- [ACTIVITY]: Lines in which "cyan" appears should be pulled from the data below.

- [DATA TO PROCESS]:

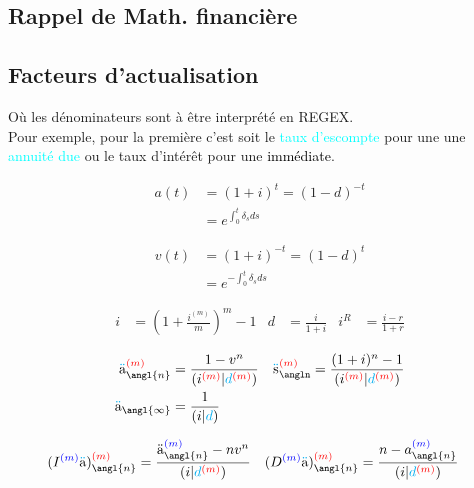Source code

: \documentclass[10pt, french]{article}
\newcommand\cumlaut[2][black]{\stackon[.33ex]{#2}{\textcolor{#1}{\kern-.04ex.\kern-.2ex.}}}
\begin{document}
\footnotesize %
\begin{multicols*}{3} 	%
\section*{Rappel de Math. financière}
\subsection*{Facteurs d'actualisation}
Où les dénominateurs sont à être interprété en REGEX.\\
Pour exemple, pour la première c’est soit le \textcolor{cyan}{taux d'escompte} pour une une \textcolor{cyan}{annuité due} ou le taux d'intérêt pour une \textcolor{black}{immédiate}.

\setlength{\mathindent}{-1cm}
\begin{minipage}{0.5\columnwidth}
\begin{align*}
	a(t) 
		&= 	(1 + i)^{t} 
		= 	(1 - d)^{-t}		\\
	&= 	e^{\int_{0}^{t} \delta_s ds} %
\end{align*}
\end{minipage}
\begin{minipage}{0.5\columnwidth}
\begin{align*}
	v(t) 
		&= 	(1 + i)^{-t} 
		= 	(1 - d)^{t}	 \\
	&= 	e^{-\int_{0}^{t} \delta_s ds} %
\end{align*}
\end{minipage}
\begin{align*}
	i 	&= \left( 1 + \frac{i^{(m)}}{m} \right)^{m} - 1 &
	d	&= 	\frac{i}{1 + i} &
	i^{R}
		&=	\frac{i - r}{1 + r}
\end{align*}

\begin{align*}
	\cumlaut[cyan]{a}_{\angl{n}}^{\textcolor{red}{(m)}} 
		&= \frac{1 - v^n}{ (i^{\textcolor{red}{(m)}}{\color{black}|}{\color{cyan}d}^{\textcolor{red}{(m)}}{\color{black})}}	&
	\cumlaut[cyan]{s}_{\angln}^{\textcolor{red}{(m)}} 
		&=	\frac{(1+i)^{n} - 1}{(i^{\textcolor{red}{(m)}} | \textcolor{cyan}{d}^{\textcolor{red}{(m)}})}	\\
	\cumlaut[cyan]{a}_{\angl{\infty}} 
		&= \frac{1}{(i|\textcolor{cyan}{d})}
\end{align*}

\begin{align*}
	(I^{\textcolor{blue}{(m)}}\cumlaut[cyan]{a})_{\angl{n}}^{\textcolor{red}{(m)}} 
		&= \frac{\cumlaut[black]{a}_{\angl{n}}^{\textcolor{blue}{(m)}} - nv^n}{(i | \textcolor{cyan}{d}^{\textcolor{red}{(m)}})} &
	(D^{\textcolor{blue}{(m)}}\cumlaut[cyan]{a})_{\angl{n}}^{\textcolor{red}{(m)}} 
		&= \frac{n - a_{\angl{n}}^{\textcolor{blue}{(m)}}}{(i | \textcolor{cyan}{d}^{\textcolor{red}{(m)}})}
\end{align*}


\end{multicols*}
\end{document}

- [WRITTEN RESPONSE]:
Pour exemple, pour la première c’est soit le \textcolor{cyan}{taux d'escompte} pour une une \textcolor{cyan}{annuité due} ou le taux d'intérêt pour une \textcolor{black}{immédiate}.
	\cumlaut[cyan]{a}_{\angl{n}}^{\textcolor{red}{(m)}} 
		&= \frac{1 - v^n}{ (i^{\textcolor{red}{(m)}}{\color{black}|}{\color{cyan}d}^{\textcolor{red}{(m)}}{\color{black})}}	&
	\cumlaut[cyan]{s}_{\angln}^{\textcolor{red}{(m)}} 
		&=	\frac{(1+i)^{n} - 1}{(i^{\textcolor{red}{(m)}} | \textcolor{cyan}{d}^{\textcolor{red}{(m)}})}	\\
	\cumlaut[cyan]{a}_{\angl{\infty}} 
		&= \frac{1}{(i|\textcolor{cyan}{d})}
	(I^{\textcolor{blue}{(m)}}\cumlaut[cyan]{a})_{\angl{n}}^{\textcolor{red}{(m)}} 
		&= \frac{\cumlaut[black]{a}_{\angl{n}}^{\textcolor{blue}{(m)}} - nv^n}{(i | \textcolor{cyan}{d}^{\textcolor{red}{(m)}})} &
	(D^{\textcolor{blue}{(m)}}\cumlaut[cyan]{a})_{\angl{n}}^{\textcolor{red}{(m)}} 
		&= \frac{n - a_{\angl{n}}^{\textcolor{blue}{(m)}}}{(i | \textcolor{cyan}{d}^{\textcolor{red}{(m)}})}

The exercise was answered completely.